Sabe-se, aliás, que a poesia de Eurípides oscila entre estes dois extremos; ou acusa os deuses dos crimes e das injustiças que a fábula lhes atribui, ou nega a verdade dos antigos mitos porque atribuem aos deuses aquilo que é incompatível com a sua natureza.
Estas citações bastam, parece-me, para mostrar que as fábulas da mitologia grega se baseavam em tradições sagradas cujo sentido se tornara incerto, ou porque fora esquecido, ou porque apenas os hierofantes dos Mistérios o conheciam. Esta segunda hipótese parece bastante provável, devido ao caráter familiar e aos privilégios hereditários do sacerdócio antigo. O «depósito primordial» das ciências e das artes nunca foi revelado nem ensinado às claras em nenhuma das grandes civilizações antigas, ocidentais e orientais. Aristóteles parece fazer alusão a este «depósito sagrado» na seguinte passagem do livro XI da Metafísica:
«Uma tradição vinda dos antigos e da alta antiguidade e transmitida à posterioridade sob a forma de mitos, ensina-nos que os primeiros princípios do mundo são deuses e que o divino abrange a natureza inteira. O resto foi acrescentado fabulosamente, com o objetivo de persuadir o vulgo e de servir os reis e os interesses vulgares. Assim, disse-se que os deuses têm uma forma humana e que se assemelham a alguns dos outros animais e a outras coisas ligadas a estas.

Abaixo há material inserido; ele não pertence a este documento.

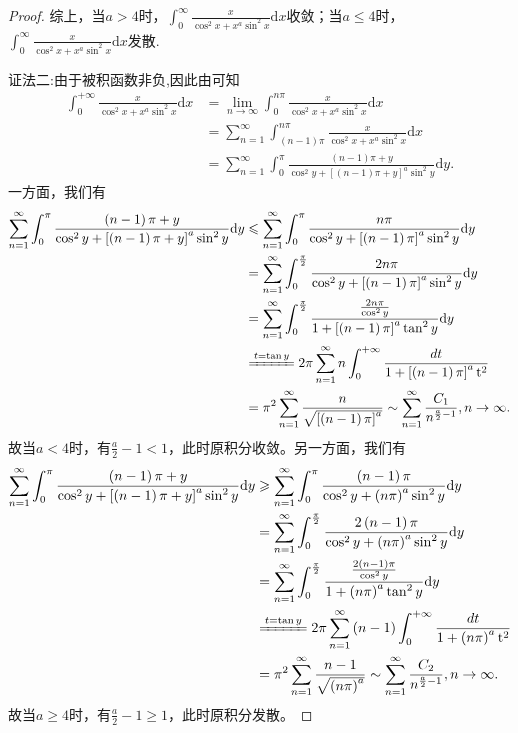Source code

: \documentclass[../../main.tex]{subfiles}
\begin{document}
\begin{proof}
综上，当$a>4$时，$\int_0^{\infty}\frac{x}{\cos^2x+x^a\sin^2x}\mathrm{d}x$收敛；当$a\leqslant 4$时，$\int_0^{\infty}\frac{x}{\cos^2x+x^a\sin^2x}\mathrm{d}x$发散.

{\color{blue}证法二:}由于被积函数非负,因此由可知
\begin{align*}
\int_0^{+\infty}{\frac{x}{\cos ^2x+x^a\sin ^2x}\mathrm{d}x}&=\underset{n\rightarrow \infty}{\lim}\int_0^{n\pi}{\frac{x}{\cos ^2x+x^a\sin ^2x}\mathrm{d}x}
\\
&=\sum_{n=1}^{\infty}{\int_{\left( n-1 \right) \pi}^{n\pi}{\frac{x}{\cos ^2x+x^a\sin ^2x}\mathrm{d}x}}
\\
&=\sum_{n=1}^{\infty}{\int_0^{\pi}{\frac{\left( n-1 \right) \pi +y}{\cos ^2y+\left[ \left( n-1 \right) \pi +y \right] ^a\sin ^2y}\mathrm{d}y}}.
\end{align*}
一方面，我们有
\begin{align*}
\sum_{n=1}^{\infty}{\int_0^{\pi}{\frac{\left( n-1 \right) \pi +y}{\cos ^2y+\left[ \left( n-1 \right) \pi +y \right] ^a\sin ^2y}\mathrm{d}y}}&\leqslant \sum_{n=1}^{\infty}{\int_0^{\pi}{\frac{n\pi}{\cos ^2y+\left[ \left( n-1 \right) \pi \right] ^a\sin ^2y}\mathrm{d}y}}\\
&=\sum_{n=1}^{\infty}{\int_0^{\frac{\pi}{2}}{\frac{2n\pi}{\cos ^2y+\left[ \left( n-1 \right) \pi \right] ^a\sin ^2y}\mathrm{d}y}}\\
&=\sum_{n=1}^{\infty}{\int_0^{\frac{\pi}{2}}{\frac{\frac{2n\pi}{\cos ^2y}}{1+\left[ \left( n-1 \right) \pi \right] ^a\tan ^2y}\mathrm{d}y}}
\\
&\xlongequal{t=\tan y}2\pi \sum_{n=1}^{\infty}{n\int_0^{+\infty}{\frac{dt}{1+\left[ \left( n-1 \right) \pi \right] ^a\mathrm{t}^2}}}\\
&=\pi ^2\sum_{n=1}^{\infty}{\frac{n}{\sqrt{\left[ \left( n-1 \right) \pi \right] ^a}}}\sim \sum_{n=1}^{\infty}{\frac{C_1}{n^{\frac{a}{2}-1}}},n\rightarrow \infty .
\end{align*}
故当$a<4$时，有$\frac{a}{2}-1<1$，此时原积分收敛。另一方面，我们有
\begin{align*}
\sum_{n=1}^{\infty}{\int_0^{\pi}{\frac{\left( n-1 \right) \pi +y}{\cos ^2y+\left[ \left( n-1 \right) \pi +y \right] ^a\sin ^2y}\mathrm{d}y}}&\geqslant \sum_{n=1}^{\infty}{\int_0^{\pi}{\frac{\left( n-1 \right) \pi}{\cos ^2y+\left( n\pi \right) ^a\sin ^2y}\mathrm{d}y}}\\
&=\sum_{n=1}^{\infty}{\int_0^{\frac{\pi}{2}}{\frac{2\left( n-1 \right) \pi}{\cos ^2y+\left( n\pi \right) ^a\sin ^2y}\mathrm{d}y}}\\
&=\sum_{n=1}^{\infty}{\int_0^{\frac{\pi}{2}}{\frac{\frac{2\left( n-1 \right) \pi}{\cos ^2y}}{1+\left( n\pi \right) ^a\tan ^2y}\mathrm{d}y}}\\
&\xlongequal{t=\tan y}2\pi \sum_{n=1}^{\infty}{\left( n-1 \right) \int_0^{+\infty}{\frac{dt}{1+\left( n\pi \right) ^a\mathrm{t}^2}}}\\
&=\pi ^2\sum_{n=1}^{\infty}{\frac{n-1}{\sqrt{\left( n\pi \right) ^a}}}\sim \sum_{n=1}^{\infty}{\frac{C_2}{n^{\frac{a}{2}-1}}},n\rightarrow \infty .
\end{align*}
故当$a\geqslant 4$时，有$\frac{a}{2}-1\geqslant 1$，此时原积分发散。
\end{proof}
\end{document}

«Se tomássemos em consideração apenas o primeiro ponto, ou seja, que os Antigos encaravam as primeiras essências como deuses, pensar-se-ia que esta tradição é verdadeiramente divina. E ao passo que, segundo todas as probabilidades, as artes e os sistemas de filosofia foram inventados várias vezes e se perderam outras tantas antes de serem descobertos de novo, estas crenças parecem ter chegado até nós como restos da sabedoria antiga.»

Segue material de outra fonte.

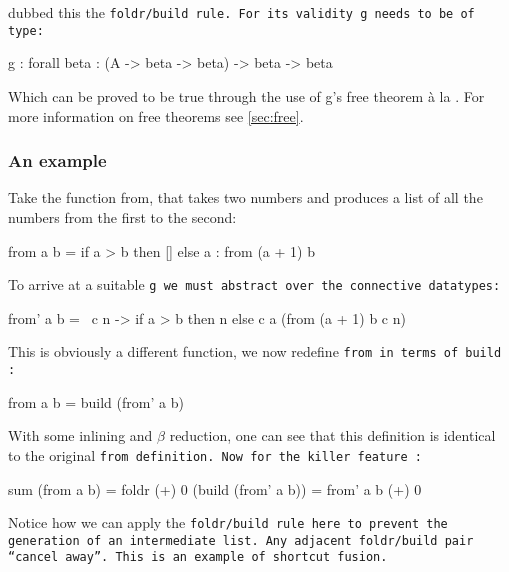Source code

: \cite{Gill1993} dubbed this the \tt{foldr/build} rule. For its validity \tt{g} needs to be of type:
\begin{code}
    g : forall beta : (A -> beta -> beta) -> beta -> beta
\end{code}
Which can be proved to be true through the use of g's free theorem \`a la \cite{Wadler1989}. For more information on free theorems see \autoref{sec:free}.

\subsubsection{An example}
Take the function from, that takes two numbers and produces a list of all the numbers from the first to the second:
\begin{code}
    from a b = if a > b
               then []
               else a : from (a + 1) b
\end{code}
To arrive at a suitable \tt{g} we must abstract over the connective datatypes:
\begin{code}
    from' a b = \ c n  -> if a > b
                          then n
                          else c a (from (a + 1) b c n)
\end{code}
This is obviously a different function, we now redefine \tt{from} in terms of \tt{build} \citep{Gill1993}:
\begin{code}
    from a b = build (from' a b)
\end{code}
With some inlining and $\beta$ reduction, one can see that this definition is identical to the original \tt{from} definition. Now for the killer feature \citep{Gill1993}:
\begin{code}
    sum (from a b)
      = foldr (+) 0 (build (from' a b))
      = from' a b (+) 0
\end{code}
Notice how we can apply the \tt{foldr/build} rule here to prevent the generation of an intermediate list.
Any adjacent \tt{foldr/build} pair ``cancel away''.
This is an example of shortcut fusion.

As tentativas de interpretação da mitologia grega, desde Sócrates até à nossa época, foram inúmeras. Dado que este problema exigiria, por si só, uma obra, ou antes uma enciclopédia, não o abordarei no presente estudo que se limita ao exame dos dados elementares da simbólica geral. Parece-me necessário, no entanto, recomendar ao leitor uma fonte documental, infelizmente muito difícil de encontrar nas livrarias, que é a obra monumental de Friedrich Creuzer, SYMBOLIK UND MYTHOLOGIE DER ALTEN VÖLKER (1819-1821), traduzida, ou melhor, refundida por Guigniaut sob o título: LES RELIGIONS DE L’ANTIQUITÉ CONSIDÉRÉES PRINCIPALEMENT SOUS LEURS FORMES SYMBOLIQUES, Paris, 10 volumes, 1825-1851. Embora o sistema de Creuzer, muito admirado por Hegel, não corresponda já às concepções contemporâneas da história das religiões, as considerações do autor apresentam ainda muito interesse e não merecem o esquecimento injusto a que foram votadas.
Luc Benoist
A degenerescência dos símbolos provocou a confusão que reina na mitologia grega, destituída hoje de todo valor metafísico. Transformou os mitos em simples ficções, o que os próprios gregos já haviam reconhecido há vinte séculos atrás e o que torna difícil a depuração dos ritos originais perdidos na exuberância dos episódios adventícios.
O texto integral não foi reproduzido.